Masui. The Japanese journal of anesthesiology

PubMedID: 11345762

Okawa H, Hirota K, Sakai I, Tsubo T, Ishihara H, Matuki A. [Early detection of hypoxia with BIS monitoring during percutaneous cardiopulmonary support]. Masui. 2001;50(4):429-32.
We report a patient in whom hypoxia developed during percutaneous cardiopulmonary bypass (PCPS) and was detected with the lowering of the bispectral index (BIS) values. A 7-yr-old boy was managed with PCPS for the treatment of cardiogenic shock after cardiac surgery. His circulation was dependent on PCPS and pulse pressure was nearly zero.
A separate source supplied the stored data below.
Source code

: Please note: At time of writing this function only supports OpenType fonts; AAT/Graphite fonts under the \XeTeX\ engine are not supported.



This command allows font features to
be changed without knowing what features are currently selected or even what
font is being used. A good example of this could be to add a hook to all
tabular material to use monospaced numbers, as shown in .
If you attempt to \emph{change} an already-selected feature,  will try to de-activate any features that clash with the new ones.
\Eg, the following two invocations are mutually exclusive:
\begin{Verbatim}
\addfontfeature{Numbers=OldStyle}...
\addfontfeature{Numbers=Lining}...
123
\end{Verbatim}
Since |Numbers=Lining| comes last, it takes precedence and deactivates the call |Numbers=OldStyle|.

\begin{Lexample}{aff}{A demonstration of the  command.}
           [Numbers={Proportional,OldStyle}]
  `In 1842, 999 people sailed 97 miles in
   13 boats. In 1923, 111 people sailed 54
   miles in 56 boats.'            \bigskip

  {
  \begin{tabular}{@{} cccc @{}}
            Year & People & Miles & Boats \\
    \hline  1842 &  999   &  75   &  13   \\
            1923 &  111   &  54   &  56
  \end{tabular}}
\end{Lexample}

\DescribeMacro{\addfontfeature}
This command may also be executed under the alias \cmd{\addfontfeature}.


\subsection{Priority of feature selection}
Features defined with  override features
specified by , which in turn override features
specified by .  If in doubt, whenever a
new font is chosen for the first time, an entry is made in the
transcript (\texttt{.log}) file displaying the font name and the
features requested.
Signals by pulse oxymetry were undetectable and periodical blood gas analysis was performed to confirm proper oxygenation. BIS was monitored, and a gradual decrease in the value was observed. Careful observation also revealed darkening of the blood in the PCPS circuit and blood gas analysis showed severe hypoxia. Oxygen concentration of the gas to a PCPS oxygenator was increased immediately and new PCPS circuit was prepared. It took almost two minutes to exchange the circuit. Near circulatory arrest might have occurred during the procedure and BIS and suppression ratio (SR) became below 10 and above 90, respectively. Both returned to the previous values 30 min after the replacement of the circuit. Severe hypoxia, otherwise overlooked, was detected with BIS monitoring and BIS reflected the circulatory status of the patient, especially of the brain. This monitoring is useful to confirm proper oxygenation during PCPS.